- _WHAT TO PRODUCE_: From the records below, copy every line that contains the word "their".

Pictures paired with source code
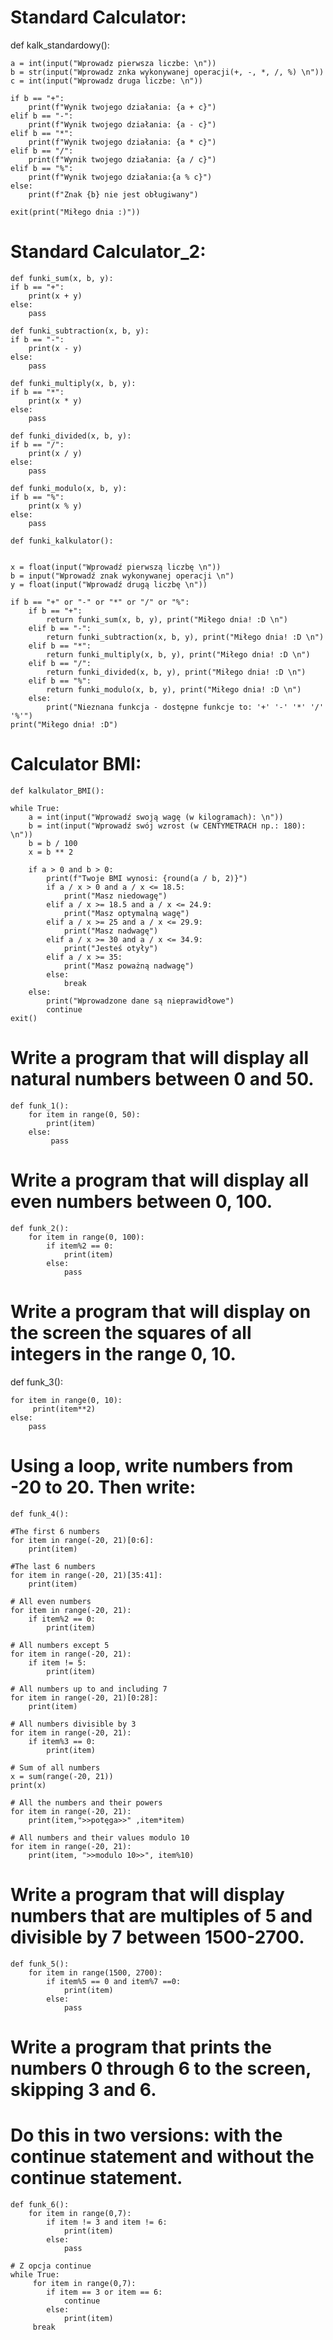 # Standard Calculator:

def kalk_standardowy():

    a = int(input("Wprowadz pierwsza liczbe: \n"))
    b = str(input("Wprowadz znka wykonywanej operacji(+, -, *, /, %) \n"))
    c = int(input("Wprowadz druga liczbe: \n"))

    if b == "+":
        print(f"Wynik twojego działania: {a + c}")
    elif b == "-":
        print(f"Wynik twojego działania: {a - c}")
    elif b == "*":
        print(f"Wynik twojego działania: {a * c}")
    elif b == "/":
        print(f"Wynik twojego działania: {a / c}")
    elif b == "%":
        print(f"Wynik twojego działania:{a % c}")
    else:
        print(f"Znak {b} nie jest obługiwany")

    exit(print("Miłego dnia :)"))
    
# Standard Calculator_2:

    def funki_sum(x, b, y):
    if b == "+":
        print(x + y)
    else:
        pass

    def funki_subtraction(x, b, y):
    if b == "-":
        print(x - y)
    else:
        pass

    def funki_multiply(x, b, y):
    if b == "*":
        print(x * y)
    else:
        pass

    def funki_divided(x, b, y):
    if b == "/":
        print(x / y)
    else:
        pass

    def funki_modulo(x, b, y):
    if b == "%":
        print(x % y)
    else:
        pass

    def funki_kalkulator():


    x = float(input("Wprowadź pierwszą liczbę \n"))
    b = input("Wprowadź znak wykonywanej operacji \n")
    y = float(input("Wprowadź drugą liczbę \n"))

    if b == "+" or "-" or "*" or "/" or "%":
        if b == "+":
            return funki_sum(x, b, y), print("Miłego dnia! :D \n")
        elif b == "-":
            return funki_subtraction(x, b, y), print("Miłego dnia! :D \n")
        elif b == "*":
            return funki_multiply(x, b, y), print("Miłego dnia! :D \n")
        elif b == "/":
            return funki_divided(x, b, y), print("Miłego dnia! :D \n")
        elif b == "%":
            return funki_modulo(x, b, y), print("Miłego dnia! :D \n")
        else:
            print("Nieznana funkcja - dostępne funkcje to: '+' '-' '*' '/' '%'")
    print("Miłego dnia! :D")

    

# Calculator BMI:
    
    def kalkulator_BMI():

    while True:
        a = int(input("Wprowadź swoją wagę (w kilogramach): \n"))
        b = int(input("Wprowadź swój wzrost (w CENTYMETRACH np.: 180): \n"))
        b = b / 100
        x = b ** 2

        if a > 0 and b > 0:
            print(f"Twoje BMI wynosi: {round(a / b, 2)}")
            if a / x > 0 and a / x <= 18.5:
                print("Masz niedowagę")
            elif a / x >= 18.5 and a / x <= 24.9:
                print("Masz optymalną wagę")
            elif a / x >= 25 and a / x <= 29.9:
                print("Masz nadwagę")
            elif a / x >= 30 and a / x <= 34.9:
                print("Jesteś otyły")
            elif a / x >= 35:
                print("Masz poważną nadwagę")
            else:
                break
        else:
            print("Wprowadzone dane są nieprawidłowe")
            continue
    exit()



# Write a program that will display all natural numbers between 0 and 50.

    def funk_1():
        for item in range(0, 50):
            print(item)
        else:
             pass

# Write a program that will display all even numbers between 0, 100.

    def funk_2():
        for item in range(0, 100):
            if item%2 == 0:
                print(item)
            else:
                pass
# Write a program that will display on the screen the squares of all integers in the range 0, 10.
def funk_3():

    for item in range(0, 10):
         print(item**2)
    else:
        pass

# Using a loop, write numbers from -20 to 20. Then write:

    def funk_4():

    #The first 6 numbers
    for item in range(-20, 21)[0:6]:
        print(item)

    #The last 6 numbers
    for item in range(-20, 21)[35:41]:
        print(item)

    # All even numbers
    for item in range(-20, 21):
        if item%2 == 0:
            print(item)

    # All numbers except 5
    for item in range(-20, 21):
        if item != 5:
            print(item)

    # All numbers up to and including 7
    for item in range(-20, 21)[0:28]:
        print(item)

    # All numbers divisible by 3
    for item in range(-20, 21):
        if item%3 == 0:
            print(item)
            
    # Sum of all numbers
    x = sum(range(-20, 21))
    print(x)

    # All the numbers and their powers
    for item in range(-20, 21):
        print(item,">>potęga>>" ,item*item)

    # All numbers and their values modulo 10
    for item in range(-20, 21):
        print(item, ">>modulo 10>>", item%10)


# Write a program that will display numbers that are multiples of 5 and divisible by 7 between 1500-2700.

    def funk_5():
        for item in range(1500, 2700):
            if item%5 == 0 and item%7 ==0:
                print(item)
            else:
                pass

# Write a program that prints the numbers 0 through 6 to the screen, skipping 3 and 6.
# Do this in two versions: with the continue statement and without the continue statement.

    def funk_6():
        for item in range(0,7):
            if item != 3 and item != 6:
                print(item)
            else:
                pass

    # Z opcja continue
    while True:
         for item in range(0,7):
            if item == 3 or item == 6:
                continue
            else:
                print(item)
         break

- _SOLUTION TO THIS TASK_:
    # All the numbers and their powers
    # All numbers and their values modulo 10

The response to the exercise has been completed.